The DomPost came up with a very odd editorial on Friday. The headline was "Ongoing dilemma of wanting it all". It linked the resignation of the first female director of Auckland Museum, Vanda Vitali,* with former (and first female) Telecom director Theresa Gattung's new book to opine:
"The decision by any woman to go for, then hold on to, a top job - in politics, business, or the public sector - still has its challenges...women, especially, still make a slew of choices and juggle responsibilities, should they wish not only to have families, but to further their careers, too."
So "wanting it all" actually means "wanting exactly what men have already got" - a career to match your talents, and a family. (Which in fact, if "family" equates to "children", neither Gattung nor Vitali had.)
And it is, of course, only women who must make choices, juggle responsibilities and generally struggle "not to shortchange their families and their bosses" - because it's taken for granted that this is never a problem for men.
It's definitely not a problem for society, either: "Such choices are, of course, the preserve only of the couples involved. If they are state servants, a benevolent employer might have a role, too."
Nobody else need concern themselves with this in the slightest. If you want kids, you sort it out - and don't expect their father's employer to do anything about it, either.
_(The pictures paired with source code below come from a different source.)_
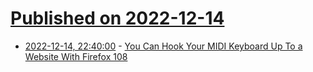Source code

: # [Published on 2022-12-14](index.md)

* [2022-12-14, 22:40:00](https://news.slashdot.org/story/22/12/14/2133258/you-can-hook-your-midi-keyboard-up-to-a-website-with-firefox-108?utm_source=rss1.0mainlinkanon&utm_medium=feed) - [You Can Hook Your MIDI Keyboard Up To a Website With Firefox 108](https://news.slashdot.org/story/22/12/14/2133258/you-can-hook-your-midi-keyboard-up-to-a-website-with-firefox-108?utm_source=rss1.0mainlinkanon&utm_medium=feed)
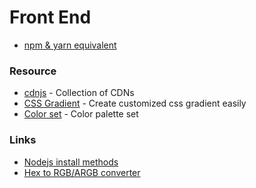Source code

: # Front End

* [npm & yarn equivalent](https://devhints.io/yarn)

### Resource

* [cdnjs](https://cdnjs.com/) - Collection of CDNs
* [CSS Gradient](https://cssgradient.io/) - Create customized css gradient easily
* [Color set](https://colorhunt.co/) - Color palette set

### Links

* [Nodejs install methods](https://www.digitalocean.com/community/tutorials/how-to-install-node-js-on-ubuntu-20-04)
* [Hex to RGB/ARGB converter](http://hex2rgba.devoth.com/)

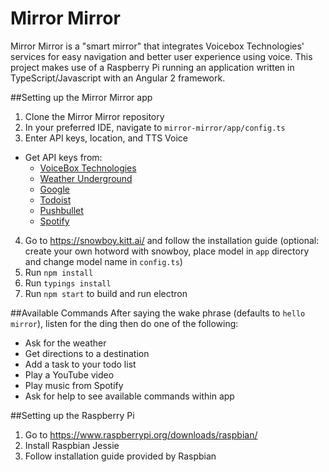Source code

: # Mirror Mirror

Mirror Mirror is a "smart mirror" that integrates Voicebox Technologies' services for easy navigation and better user experience using voice. This project makes use of a Raspberry Pi running an application written in TypeScript/Javascript with an Angular 2 framework.

##Setting up the Mirror Mirror app
1. Clone the Mirror Mirror repository
2. In your preferred IDE, navigate to `mirror-mirror/app/config.ts`
3. Enter API keys, location, and TTS Voice
 * Get API keys from:
    * [VoiceBox Technologies](https://developer.voicebox.com/) 
    * [Weather Underground](https://www.wunderground.com/weather/api/)
    * [Google](https://developers.google.com/maps/)
    * [Todoist](https://developer.todoist.com/)
    * [Pushbullet](https://docs.pushbullet.com/)
    * [Spotify](https://developer.spotify.com/)
4. Go to https://snowboy.kitt.ai/ and follow the installation guide (optional: create your own hotword with snowboy, place model in `app` directory and change model name in `config.ts`)
5. Run `npm install`
6. Run `typings install`
7. Run `npm start` to build and run electron


##Available Commands
After saying the wake phrase (defaults to `hello mirror`), listen for the ding then do one of the following:
* Ask for the weather
* Get directions to a destination
* Add a task to your todo list
* Play a YouTube video
* Play music from Spotify
* Ask for help to see available commands within app

##Setting up the Raspberry Pi
1. Go to https://www.raspberrypi.org/downloads/raspbian/
2. Install Raspbian Jessie
3. Follow installation guide provided by Raspbian
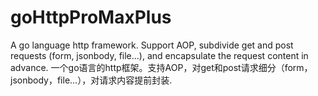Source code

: # goHttpProMaxPlus
A go language http framework. Support AOP, subdivide get and post requests (form, jsonbody, file...), and encapsulate the request content in advance. 
一个go语言的http框架。支持AOP，对get和post请求细分（form，jsonbody，file...），对请求内容提前封装.
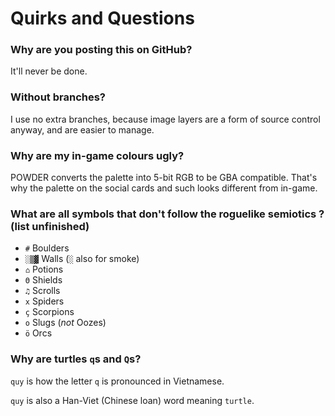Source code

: # Quirks and Questions

### Why are you posting this on GitHub?
It'll never be done.

### Without branches?
I use no extra branches, because image layers are a form of source control anyway, and are easier to manage.

### Why are my in-game colours ugly?
POWDER converts the palette into 5-bit RGB to be GBA compatible. That's why the palette on the social cards and such looks different from in-game.

### What are all symbols that don't follow the roguelike semiotics ? (list unfinished)
- `#`   Boulders
- `░▒▓` Walls (`░` also for smoke)
- `⌂`   Potions
- `Θ`   Shields
- `♫`   Scrolls
- `x`   Spiders
- `ç`   Scorpions
- `o`   Slugs (*not* Oozes)
- `ö`   Orcs

### Why are turtles `q`s and `Q`s?
`quy` is how the letter `q` is pronounced in Vietnamese.

`quy` is also a Han-Viet (Chinese loan) word meaning `turtle`.
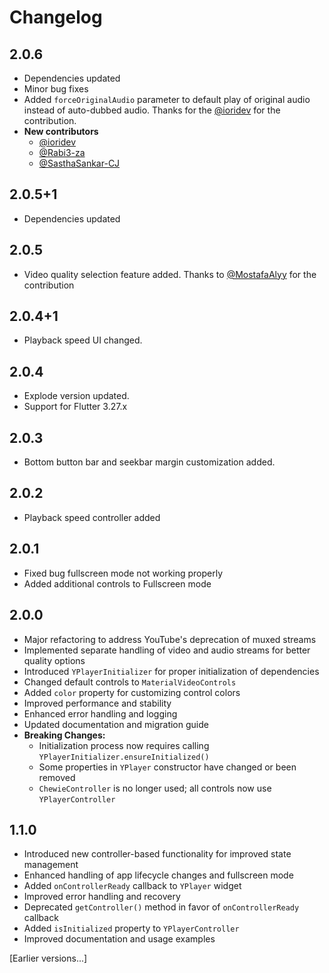 # Changelog

## 2.0.6
- Dependencies updated
- Minor bug fixes
- Added `forceOriginalAudio` parameter to default play of original audio instead of auto-dubbed audio. Thanks for the [@ioridev](https://github.com/ioridev) for the contribution.
- **New contributors**
  - [@ioridev](https://github.com/ioridev)
  - [@Rabi3-za](https://github.com/Rabi3-za)
  - [@SasthaSankar-CJ](https://github.com/SasthaSankar-CJ)


## 2.0.5+1
- Dependencies updated

## 2.0.5
- Video quality selection feature added. Thanks to [@MostafaAlyy](https://github.com/MostafaAlyy)  for the contribution


## 2.0.4+1
- Playback speed UI changed.

## 2.0.4
- Explode version updated.
- Support for Flutter 3.27.x

## 2.0.3
- Bottom button bar and seekbar margin customization added.

## 2.0.2
- Playback speed controller added

## 2.0.1
- Fixed bug fullscreen mode not working properly
- Added additional controls to Fullscreen mode

## 2.0.0
- Major refactoring to address YouTube's deprecation of muxed streams
- Implemented separate handling of video and audio streams for better quality options
- Introduced `YPlayerInitializer` for proper initialization of dependencies
- Changed default controls to `MaterialVideoControls`
- Added `color` property for customizing control colors
- Improved performance and stability
- Enhanced error handling and logging
- Updated documentation and migration guide
- **Breaking Changes:**
    - Initialization process now requires calling `YPlayerInitializer.ensureInitialized()`
    - Some properties in `YPlayer` constructor have changed or been removed
    - `ChewieController` is no longer used; all controls now use `YPlayerController`

## 1.1.0
- Introduced new controller-based functionality for improved state management
- Enhanced handling of app lifecycle changes and fullscreen mode
- Added `onControllerReady` callback to `YPlayer` widget
- Improved error handling and recovery
- Deprecated `getController()` method in favor of `onControllerReady` callback
- Added `isInitialized` property to `YPlayerController`
- Improved documentation and usage examples

[Earlier versions...]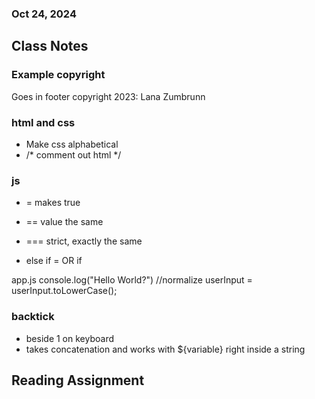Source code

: 
### Oct 24, 2024

## Class Notes

### Example copyright 
Goes in footer
  copyright 2023: Lana Zumbrunn

### html and css 
- Make css alphabetical 
- /* comment out html */

### js
- = makes true 
- == value the same 
- === strict, exactly the same 

- else if = OR if

app.js
console.log("Hello World?")
//normalize 
userInput = userInput.toLowerCase();

### backtick
- beside 1 on keyboard
- takes concatenation and works with ${variable} right inside a string


<!--This is John's demo from class

// Variables:
//   Container that holds or manages information
//   Stores a value
//   Can be reassigned
//   Can be referenced.

let wife = "Cathy";
console.log(wife);
wife = "Julie";
console.log(wife);

// Data Types
//   Integer (Numbers)
let age = 55;
//   Strings (Words)
let name = "John"
//   Boolean (True/False)
let hair = false;
//   Array (list)
//   my favorite foods are nuts, crackers, cookies
let primeNumbers = [1, 3, 7, 13];
let pets = ["Rosie", "Geno"];
//   Objects
let cat = {
  name: "Milo",
  breed: "Mainecoon",
  color: "grey"
}

let userGuess = "Yellow";
// Normalize the input
userGuess = userGuess.toLowerCase();

// Conditional -- if this, then that, or if this, then that, otherwise ...
if (userGuess === "black") {
  console.log("You guessed correctly!");
} else if (userGuess === "yellow") {
  console.log("Yep, I like that one");
} else {
  console.log("You guessed incorrectly.");
}

switch (userGuess) {
  case "black":
    console.log("Yes - Black is my #1");
    break;
  case "yellow":
    console.log("Yes ... yellow is cool");
    break;
  default:
    console.log("Wrong");
    break;
}

// Break lands you here ...

-->

## Reading Assignment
But heaven forfend that even in the state service, this role might extend to, oh, I don't know, something like paying women and men comparable rates for work of equal value. Or even for the same work. Before it was scrapped, the Pay and Employment Equity Unit unearthed instances of unequal pay for equal work in pretty much all the bits of the state service it looked at.
It may have been the law since 1972, but that doesn't mean it exists in practice. And women really need better pay, if only to afford the full cost of replacement childcare - which is, naturally (that siren call of biology again, you see) the price they must pay for wanting it all.
Except that the previous government did bring in 20 hours' free care and 14 weeks' paid parental leave for childbirth. They must have had some strange notion that women having it all - a job AND children - is in everyone's interests. The editorial writer must have missed all that, since he or she felt no embarrassment about coming to such a time-warp conclusion.
*They were thrilled to get her at the time, given her distinguished CV.